What you need to do -
Take from the data every line in which the word "sebenarnya" is found.

----- Task material -----

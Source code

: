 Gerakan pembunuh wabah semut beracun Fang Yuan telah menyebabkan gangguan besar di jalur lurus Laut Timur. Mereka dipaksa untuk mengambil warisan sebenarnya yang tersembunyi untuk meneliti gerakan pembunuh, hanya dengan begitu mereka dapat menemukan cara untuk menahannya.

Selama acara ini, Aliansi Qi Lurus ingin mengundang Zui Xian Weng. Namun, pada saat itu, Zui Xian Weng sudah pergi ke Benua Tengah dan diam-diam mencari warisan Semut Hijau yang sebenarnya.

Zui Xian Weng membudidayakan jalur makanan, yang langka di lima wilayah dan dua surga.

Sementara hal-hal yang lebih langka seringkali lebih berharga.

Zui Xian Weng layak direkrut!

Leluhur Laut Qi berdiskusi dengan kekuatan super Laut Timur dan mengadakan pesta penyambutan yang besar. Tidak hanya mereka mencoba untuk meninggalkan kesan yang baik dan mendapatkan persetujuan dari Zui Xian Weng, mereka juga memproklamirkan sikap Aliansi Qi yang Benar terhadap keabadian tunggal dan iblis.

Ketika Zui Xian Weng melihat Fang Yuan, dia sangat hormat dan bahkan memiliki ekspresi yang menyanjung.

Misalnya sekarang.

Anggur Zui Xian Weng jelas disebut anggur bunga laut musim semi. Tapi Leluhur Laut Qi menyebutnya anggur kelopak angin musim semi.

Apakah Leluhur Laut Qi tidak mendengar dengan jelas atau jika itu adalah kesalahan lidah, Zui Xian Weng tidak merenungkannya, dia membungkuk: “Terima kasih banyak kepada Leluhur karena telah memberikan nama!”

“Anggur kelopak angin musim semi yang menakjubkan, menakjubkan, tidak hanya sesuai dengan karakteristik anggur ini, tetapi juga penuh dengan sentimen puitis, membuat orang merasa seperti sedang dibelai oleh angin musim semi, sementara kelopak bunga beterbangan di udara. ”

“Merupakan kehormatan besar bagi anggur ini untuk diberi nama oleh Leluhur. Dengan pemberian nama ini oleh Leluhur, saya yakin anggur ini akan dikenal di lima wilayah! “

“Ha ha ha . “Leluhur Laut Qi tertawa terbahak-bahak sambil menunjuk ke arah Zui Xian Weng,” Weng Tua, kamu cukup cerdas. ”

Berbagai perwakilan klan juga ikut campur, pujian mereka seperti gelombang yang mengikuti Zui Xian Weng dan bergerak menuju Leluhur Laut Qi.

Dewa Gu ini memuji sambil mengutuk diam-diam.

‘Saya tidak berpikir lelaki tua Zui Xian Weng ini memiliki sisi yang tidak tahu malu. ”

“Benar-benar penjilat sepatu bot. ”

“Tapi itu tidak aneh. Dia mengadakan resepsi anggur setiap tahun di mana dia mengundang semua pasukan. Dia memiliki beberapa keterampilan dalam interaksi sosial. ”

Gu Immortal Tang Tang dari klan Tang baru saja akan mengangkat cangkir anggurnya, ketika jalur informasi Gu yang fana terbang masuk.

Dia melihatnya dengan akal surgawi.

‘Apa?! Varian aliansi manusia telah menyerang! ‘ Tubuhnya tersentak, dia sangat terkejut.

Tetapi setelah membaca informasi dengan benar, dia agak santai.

-----

Problem solution -
: Gerakan pembunuh wabah semut beracun Fang Yuan telah menyebabkan gangguan besar di jalur lurus Laut Timur. Mereka dipaksa untuk mengambil warisan sebenarnya yang tersembunyi untuk meneliti gerakan pembunuh, hanya dengan begitu mereka dapat menemukan cara untuk menahannya.
Selama acara ini, Aliansi Qi Lurus ingin mengundang Zui Xian Weng. Namun, pada saat itu, Zui Xian Weng sudah pergi ke Benua Tengah dan diam-diam mencari warisan Semut Hijau yang sebenarnya.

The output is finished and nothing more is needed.